Dartmouth Students Renew Calls To Remove Leon Black's Name From Arts Center
A student-led naming dispute at Dartmouth College in Hanover, New Hampshire, is drawing fresh attention to one of higher education's most difficult questions: when does a donor's name become too fraught to keep on a building? Students are again urging the college to strip billionaire collector Leon Black's name from the Black Family Visual Arts Center, citing his ties to Jeffrey Epstein and the broader ethics of donor recognition.
The 105,000-square-foot center opened in 2012 with support from a $48 million gift from Black, a Dartmouth alumnus from the class of 1973. The building houses studio art, film, and media departments. Calls to remove Black's name first surfaced in 2021, shortly after he stepped down as chairman of the board of New York's Museum of Modern Art.
The issue returned to campus politics on April 5, when Oscar Rempe-Hiam, a Dartmouth undergraduate in the class of 2029 and a member of student government, raised the matter at the group's first weekly meeting of spring term. He said the college had shown no“sense of urgency” in addressing Black's dealings with Epstein and argued that student government should press the administration to act.
Dartmouth did not respond to a request for comment.

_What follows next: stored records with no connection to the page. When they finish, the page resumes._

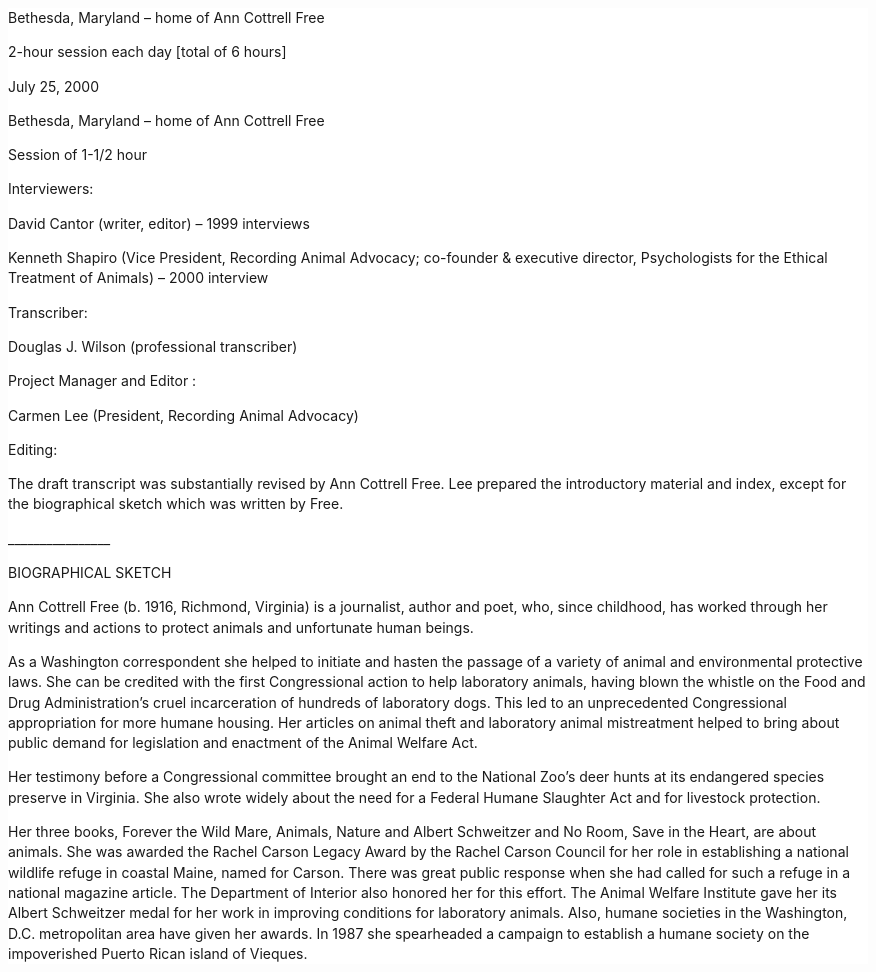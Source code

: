 Bethesda, Maryland – home of Ann Cottrell Free

2-hour session each day \[total of 6 hours\]

July 25, 2000

Bethesda, Maryland – home of Ann Cottrell Free

Session of 1-1/2 hour

Interviewers:

David Cantor (writer, editor) – 1999 interviews

Kenneth Shapiro (Vice President, Recording Animal Advocacy; co-founder &
executive director, Psychologists for the Ethical Treatment of Animals)
– 2000 interview

Transcriber:

Douglas J. Wilson (professional transcriber)

Project Manager and Editor :

Carmen Lee (President, Recording Animal Advocacy)

Editing:

The draft transcript was substantially revised by Ann Cottrell Free. Lee
prepared the introductory material and index, except for the
biographical sketch which was written by Free.

\_\_\_\_\_\_\_\_\_\_\_\_\_\_\_\_

BIOGRAPHICAL SKETCH

Ann Cottrell Free (b. 1916, Richmond, Virginia) is a journalist, author
and poet, who, since childhood, has worked through her writings and
actions to protect animals and unfortunate human beings.

As a Washington correspondent she helped to initiate and hasten the
passage of a variety of animal and environmental protective laws. She
can be credited with the first Congressional action to help laboratory
animals, having blown the whistle on the Food and Drug Administration’s
cruel incarceration of hundreds of laboratory dogs. This led to an
unprecedented Congressional appropriation for more humane housing. Her
articles on animal theft and laboratory animal mistreatment helped to
bring about public demand for legislation and enactment of the Animal
Welfare Act.

Her testimony before a Congressional committee brought an end to the
National Zoo’s deer hunts at its endangered species preserve in
Virginia. She also wrote widely about the need for a Federal Humane
Slaughter Act and for livestock protection.

Her three books, Forever the Wild Mare, Animals, Nature and Albert
Schweitzer and No Room, Save in the Heart, are about animals. She was
awarded the Rachel Carson Legacy Award by the Rachel Carson Council for
her role in establishing a national wildlife refuge in coastal Maine,
named for Carson. There was great public response when she had called
for such a refuge in a national magazine article. The Department of
Interior also honored her for this effort. The Animal Welfare Institute
gave her its Albert Schweitzer medal for her work in improving
conditions for laboratory animals. Also, humane societies in the
Washington, D.C. metropolitan area have given her awards. In 1987 she
spearheaded a campaign to establish a humane society on the impoverished
Puerto Rican island of Vieques.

Last year, a spokesperson said the college had“no current financial relationship” with Black.
Black's ties to Epstein have come under renewed scrutiny after the release of additional files by the U.S. Department of Justice. According to those records, Epstein served as director of the Black Family Foundation from at least 2001 through 2012 and was involved in charitable giving that included gifts to Dartmouth. Black's lawyer, Susan Estrich of Estrich Goldin, pointed to a 2020 Dechert investigation commissioned by Apollo Global Management, which concluded that Black paid Epstein $170 million for estate planning and tax advice and had no awareness of Epstein's criminal activity before his 2019 arrest.
Estrich also denied the allegations against Black, saying that of three civil lawsuits filed against him, one has been dismissed, one withdrawn, and one is facing a case-terminating motion for sanctions.
The controversy has widened because Dartmouth recently moved quickly to remove César Chávez's name from a fellowship after new sexual assault allegations emerged. That contrast has sharpened scrutiny of how universities balance donor naming rights, institutional values, and the pace of response when reputational concerns surface years after a gift is accepted.
For Dartmouth, the question is no longer only about one building. It is about how a university decides which names remain part of its public face, and which no longer do.